Opposition to what became known as the "Jewish lobby" was relatively weak without a significant political constituency. It consisted of the small number of American missionaries and educators working in the Arab world, American Middle East oil companies with connections in Washington, but without a popular base, and the handful of U.S. foreign service officers who, although sympathetic to Arab nationalism, had little impact on the upper echelons of policy making. Until now there has been no effective ethnic lobby to counter the influence of Israel's supporters, both Jewish and non-Jewish, on the American political scene. The prevailing American image of the Arab world has remained largely negative while Israel is seen as a modem, progressive outpost of Western "civilization" in a "backward" region of the world. Recent attempts to organize a counter lobby of Arab-Americans has been largely ineffectual, with little impact on politicians or the public at large.

American Sympathy for Zionism

The Second World War and the Holocaust further reinforced support for Zionism as American sympathy for victims of the Nazis was expressed in widespread backing for a Jewish state.

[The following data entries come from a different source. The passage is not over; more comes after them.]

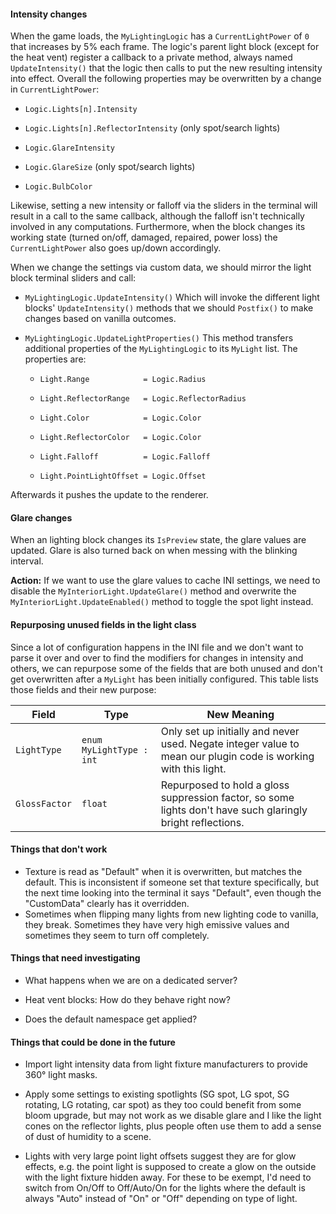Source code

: #### Intensity changes

When the game loads, the `MyLightingLogic` has a `CurrentLightPower` of `0` that increases by 5% each frame. The logic's parent light block (except for the heat vent) register a callback to a private method, always named `UpdateIntensity()` that the logic then calls to put the new resulting intensity into effect.
Overall the following properties may be overwritten by a change in `CurrentLightPower`:

- `Logic.Lights[n].Intensity`

- `Logic.Lights[n].ReflectorIntensity` (only spot/search lights)

- `Logic.GlareIntensity`

- `Logic.GlareSize` (only spot/search lights)

- `Logic.BulbColor`

Likewise, setting a new intensity or falloff via the sliders in the terminal will result in a call to the same callback, although the falloff isn't technically involved in any computations. Furthermore, when the block changes its working state (turned on/off, damaged, repaired, power loss) the `CurrentLightPower` also goes up/down accordingly.

When we change the settings via custom data, we should mirror the light block terminal sliders and call:

- `MyLightingLogic.UpdateIntensity()`
  Which will invoke the different light blocks' `UpdateIntensity()` methods that we should `Postfix()` to make changes based on vanilla outcomes.

- `MyLightingLogic.UpdateLightProperties()`
  This method transfers additional properties of the `MyLightingLogic` to its `MyLight` list. The properties are:
  
  - `Light.Range            = Logic.Radius` 
  
  - `Light.ReflectorRange   = Logic.ReflectorRadius`
  
  - `Light.Color            = Logic.Color`
  
  - `Light.ReflectorColor   = Logic.Color`
  
  - `Light.Falloff          = Logic.Falloff`
  
  - `Light.PointLightOffset = Logic.Offset`

Afterwards it pushes the update to the renderer.

#### Glare changes

When an lighting block changes its `IsPreview` state, the glare values are updated. Glare is also turned back on when messing with the blinking interval.

**Action:** If we want to use the glare values to cache INI settings, we need to disable the `MyInteriorLight.UpdateGlare()` method and overwrite the `MyInteriorLight.UpdateEnabled()` method to toggle the spot light instead.

#### Repurposing unused fields in the light class

Since a lot of configuration happens in the INI file and we don't want to parse it over and over to find the modifiers for changes in intensity and others, we can repurpose some of the fields that are both unused and don't get overwritten after a `MyLight` has been initially configured. This table lists those fields and their new purpose:

| Field         | Type                     | New Meaning                                                                                                    |
| ------------- | ------------------------ | -------------------------------------------------------------------------------------------------------------- |
| `LightType`   | `enum MyLightType : int` | Only set up initially and never used. Negate integer value to mean our plugin code is working with this light. |
| `GlossFactor` | `float`                  | Repurposed to hold a gloss suppression factor, so some lights don't have such glaringly bright reflections.    |

#### Things that don't work

- Texture is read as "Default" when it is overwritten, but matches the default. This is inconsistent if someone set that texture specifically, but the next time looking into the terminal it says "Default", even though the "CustomData" clearly has it overridden.
- Sometimes when flipping many lights from new lighting code to vanilla, they break. Sometimes they have very high emissive values and sometimes they seem to turn off completely.

#### Things that need investigating

- What happens when we are on a dedicated server?

- Heat vent blocks: How do they behave right now?

- Does the default namespace get applied?

#### Things that could be done in the future

- Import light intensity data from light fixture manufacturers to provide 360° light masks.

- Apply some settings to existing spotlights (SG spot, LG spot, SG rotating, LG rotating, car spot) as they too could benefit from some bloom upgrade, but may not work as we disable glare and I like the light cones on the reflector lights, plus people often use them to add a sense of dust of humidity to a scene.

- Lights with very large point light offsets suggest they are for glow effects, e.g. the point light is supposed to create a glow on the outside with the light fixture hidden away. For these to be exempt, I'd need to switch from On/Off to Off/Auto/On for the lights where the default is always "Auto" instead of "On" or "Off" depending on type of light.
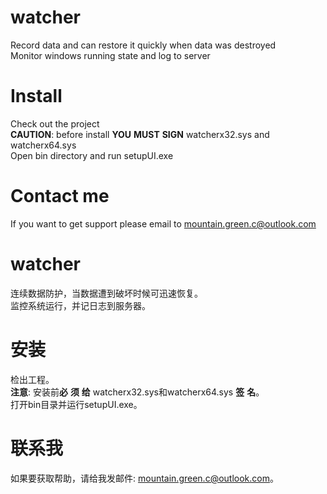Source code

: # watcher
Record data and can restore it quickly when data was destroyed  
Monitor windows running state and log to server  

# Install
Check out the project  
**CAUTION**: before install **YOU** **MUST** **SIGN** watcherx32.sys and watcherx64.sys  
Open bin directory and run setupUI.exe  

# Contact me
If you want to get support please email to mountain.green.c@outlook.com  


# watcher
连续数据防护，当数据遭到破坏时候可迅速恢复。  
监控系统运行，并记日志到服务器。  

# 安装
检出工程。  
**注意**: 安装前**必** **须** **给** watcherx32.sys和watcherx64.sys **签** **名**。  
打开bin目录并运行setupUI.exe。  

# 联系我
如果要获取帮助，请给我发邮件: mountain.green.c@outlook.com。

This included an extensive constituency - nearly the whole political spectrum from Henry Wallace's Progressive party to Thomas Dewey's Republicans. American politicians attempted to outbid each other in exorbitant claims of support for the establishment of a Jewish state in Palestine.

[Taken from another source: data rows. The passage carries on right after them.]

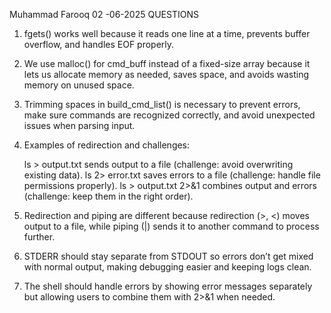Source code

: Muhammad Farooq
02 -06-2025
QUESTIONS


1. fgets() works well because it reads one line at a time, prevents buffer overflow, and handles EOF properly.

2. We use malloc() for cmd_buff instead of a fixed-size array because it lets us allocate memory as needed, saves space, and avoids wasting memory on unused space.

3. Trimming spaces in build_cmd_list() is necessary to prevent errors, make sure commands are recognized correctly, and avoid unexpected issues when parsing input.

4. Examples of redirection and challenges:

    ls > output.txt sends output to a file (challenge: avoid overwriting existing data).
    ls 2> error.txt saves errors to a file (challenge: handle file permissions properly).
    ls > output.txt 2>&1 combines output and errors (challenge: keep them in the right order).

5. Redirection and piping are different because redirection (>, <) moves output to a file, while piping (|) sends it to another command to process further.

6. STDERR should stay separate from STDOUT so errors don’t get mixed with normal output, making debugging easier and keeping logs clean.

7. The shell should handle errors by showing error messages separately but allowing users to combine them with 2>&1 when needed.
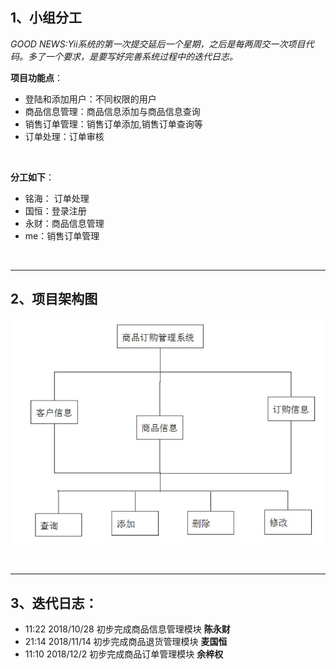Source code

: ## 1、小组分工

*GOOD NEWS:Yii系统的第一次提交延后一个星期，之后是每两周交一次项目代码。多了一个要求，是要写好完善系统过程中的迭代日志。*

**项目功能点**：

* 登陆和添加用户：不同权限的用户
* 商品信息管理：商品信息添加与商品信息查询 
* 销售订单管理：销售订单添加,销售订单查询等
* 订单处理：订单审核

<br/>

**分工如下**：

* 铭海： 订单处理
* 国恒：登录注册
* 永财：商品信息管理
* me：销售订单管理

<br/>

***

## 2、项目架构图



![1](/Screenshots/1.jpg)

<br/>

***

## 3、迭代日志：

* 11:22 2018/10/28 初步完成商品信息管理模块 **陈永财**
* 21:14 2018/11/14 初步完成商品退货管理模块 **麦国恒**
* 11:10 2018/12/2 初步完成商品订单管理模块 **余梓权**
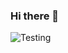 ### Hi there 👋

![Testing](https://vsoch.github.io/assets/images/posts/learning-go/gophercises_jumping.gif)
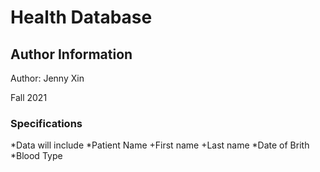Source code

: # Health Database

## Author Information

Author: Jenny Xin

Fall 2021

### Specifications

*Data will include
*Patient Name
	+First name
	+Last name
*Date of Brith
*Blood Type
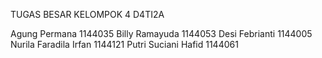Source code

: TUGAS BESAR KELOMPOK 4 D4TI2A

Agung Permana             1144035
Billy Ramayuda            1144053
Desi Febrianti            1144005
Nurila Faradila Irfan     1144121
Putri Suciani Hafid       1144061
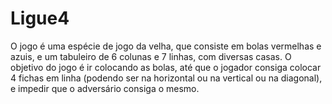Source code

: # Ligue4

O jogo é uma espécie de jogo da velha, que consiste em bolas vermelhas e azuis, e um tabuleiro de 6 colunas e 7 linhas, com diversas casas. O objetivo do jogo é ir colocando as bolas, até que o jogador consiga colocar 4 fichas em linha (podendo ser na horizontal ou na vertical ou na diagonal), e impedir que o adversário consiga o mesmo.
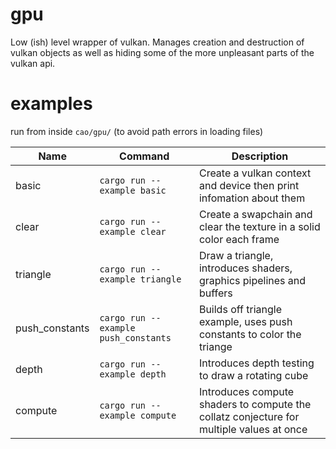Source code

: # gpu
Low (ish) level wrapper of vulkan. Manages creation and destruction of vulkan objects as well as hiding some of the more unpleasant parts of the vulkan api.

# examples
run from inside `cao/gpu/` (to avoid path errors in loading files)

|Name          |Command                             |Description                                                                               |
|--------------|------------------------------------|------------------------------------------------------------------------------------------|
|basic         |`cargo run --example basic`         |Create a vulkan context and device then print infomation about them                       |
|clear         |`cargo run --example clear`         |Create a swapchain and clear the texture in a solid color each frame                      |
|triangle      |`cargo run --example triangle`      |Draw a triangle, introduces shaders, graphics pipelines and buffers                       |
|push_constants|`cargo run --example push_constants`|Builds off triangle example, uses push constants to color the triange                     |
|depth         |`cargo run --example depth`         |Introduces depth testing to draw a rotating cube                                          |
|compute       |`cargo run --example compute`       |Introduces compute shaders to compute the collatz conjecture for multiple values at once  |
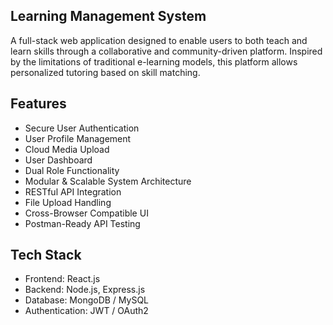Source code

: ## Learning Management System

A full-stack web application designed to enable users to both teach and learn skills through a collaborative and community-driven platform. Inspired by the limitations of traditional e-learning models, this platform allows personalized tutoring based on skill matching.

## Features

- Secure User Authentication  
- User Profile Management  
- Cloud Media Upload  
- User Dashboard  
- Dual Role Functionality  
- Modular & Scalable System Architecture  
- RESTful API Integration  
- File Upload Handling  
- Cross-Browser Compatible UI  
- Postman-Ready API Testing

## Tech Stack

- Frontend: React.js  
- Backend: Node.js, Express.js  
- Database: MongoDB / MySQL  
- Authentication: JWT / OAuth2  
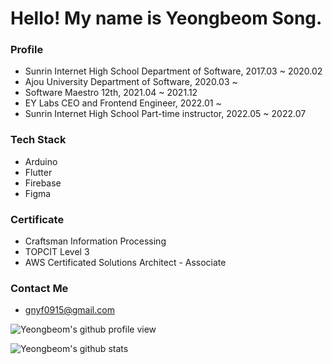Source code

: # Hello! My name is Yeongbeom Song.

### Profile
- Sunrin Internet High School Department of Software, 2017.03 ~ 2020.02
- Ajou University Department of Software, 2020.03 ~
- Software Maestro 12th, 2021.04 ~ 2021.12
- EY Labs CEO and Frontend Engineer, 2022.01 ~
- Sunrin Internet High School Part-time instructor, 2022.05 ~ 2022.07

### Tech Stack
- Arduino
- Flutter
- Firebase
- Figma


### Certificate
- Craftsman Information Processing
- TOPCIT Level 3 
- AWS Certificated Solutions Architect - Associate


### Contact Me
- gnyf0915@gmail.com

![Yeongbeom's github profile view](https://komarev.com/ghpvc/?username=GENYF)

![Yeongbeom's github stats](https://github-readme-stats.vercel.app/api?username=GENYF&count_private=true&show_icons=true)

Both liberals and conservatives, labor unions and the majority of church organizations became supporters of the new State of Israel. The American press reflected positions and attitudes similar to those after the World War cited above.

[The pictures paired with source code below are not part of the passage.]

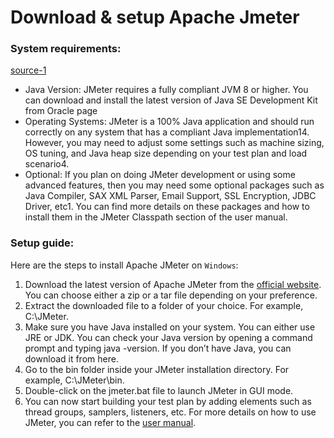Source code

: # Download & setup Apache Jmeter
### System requirements: 
[source-1](https://jmeter.apache.org/usermanual/get-started.html)


- Java Version: JMeter requires a fully compliant JVM 8 or higher. You can download and install the latest version of Java SE Development Kit from Oracle page
- Operating Systems: JMeter is a 100% Java application and should run correctly on any system that has a compliant Java implementation14. However, you may need to adjust some settings such as machine sizing, OS tuning, and Java heap size depending on your test plan and load scenario4.
- Optional: If you plan on doing JMeter development or using some advanced features, then you may need some optional packages such as Java Compiler, SAX XML Parser, Email Support, SSL Encryption, JDBC Driver, etc1. You can find more details on these packages and how to install them in the JMeter Classpath section of the user manual.

### Setup guide:
Here are the steps to install Apache JMeter on `Windows`:

1. Download the latest version of Apache JMeter from the [official website](https://jmeter.apache.org/download_jmeter.cgi). You can choose either a zip or a tar file depending on your preference.
2. Extract the downloaded file to a folder of your choice. For example, C:\JMeter.
3. Make sure you have Java installed on your system. You can either use JRE or JDK. You can check your Java version by opening a command prompt and typing java -version. If you don’t have Java, you can download it from here.
4. Go to the bin folder inside your JMeter installation directory. For example, C:\JMeter\bin.
5. Double-click on the jmeter.bat file to launch JMeter in GUI mode.
6. You can now start building your test plan by adding elements such as thread groups, samplers, listeners, etc. For more details on how to use JMeter, you can refer to the [user manual](https://jmeter.apache.org/usermanual/get-started.html).
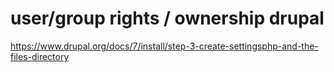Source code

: # user/group rights / ownership drupal
https://www.drupal.org/docs/7/install/step-3-create-settingsphp-and-the-files-directory
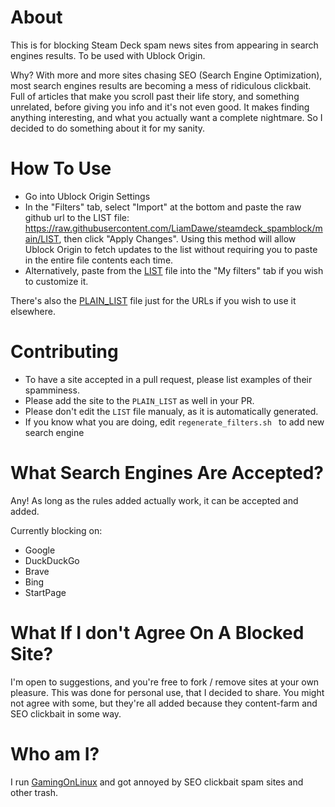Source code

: # About
This is for blocking Steam Deck spam news sites from appearing in search engines results. To be used with Ublock Origin.

Why? With more and more sites chasing SEO (Search Engine Optimization), most search engines results are becoming a mess of ridiculous clickbait. Full of articles that make you scroll past their life story, and something unrelated, before giving you info and it's not even good. It makes finding anything interesting, and what you actually want a complete nightmare. So I decided to do something about it for my sanity.

# How To Use

* Go into Ublock Origin Settings
* In the "Filters" tab, select "Import" at the bottom and paste the raw github url to the LIST file: https://raw.githubusercontent.com/LiamDawe/steamdeck_spamblock/main/LIST, then click "Apply Changes". Using this method will allow Ublock Origin to fetch updates to the list without requiring you to paste in the entire file contents each time.
* Alternatively, paste from the [LIST](https://github.com/LiamDawe/steamdeck_spamblock/blob/main/LIST) file into the "My filters" tab if you wish to customize it.


There's also the [PLAIN_LIST](https://github.com/LiamDawe/steamdeck_spamblock/blob/main/PLAIN_LIST) file just for the URLs if you wish to use it elsewhere.

# Contributing

* To have a site accepted in a pull request, please list examples of their spamminess.
* Please add the site to the `PLAIN_LIST` as well in your PR.
* Please don't edit the `LIST` file manualy, as it is automatically generated.
* If you know what you are doing, edit `regenerate_filters.sh
` to add new search engine

# What Search Engines Are Accepted?

Any! As long as the rules added actually work, it can be accepted and added.

Currently blocking on:
* Google
* DuckDuckGo
* Brave
* Bing
* StartPage

# What If I don't Agree On A Blocked Site?

I'm open to suggestions, and you're free to fork / remove sites at your own pleasure. This was done for personal use, that I decided to share. You might not agree with some, but they're all added because they content-farm and SEO clickbait in some way.

# Who am I?

I run [GamingOnLinux](https://www.gamingonlinux.com) and got annoyed by SEO clickbait spam sites and other trash.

Although the establishment of Israel caused immense tragedy to the Arab inhabitants of Palestine, the American public has only recently become aware of the Arab refugee plight and the Palestinians' loss of their homeland. The PLO and its leaders were seen as terrorists and, during the Cold War, regarded as Soviet clients, enemies of the West. Although the Soviet Union supported the establishment of Israel, the Cold War further reinforced American perceptions of the Jewish state as an outpost of the West in a hostile Middle East. Israel's role as an American ally in the Cold War and increasing Soviet hostility to Zionism only strengthened support for the Jewish state across the U.S. political spectrum. The Christian right, with extensive influence in the Republican Party, became one of Israel's closest allies.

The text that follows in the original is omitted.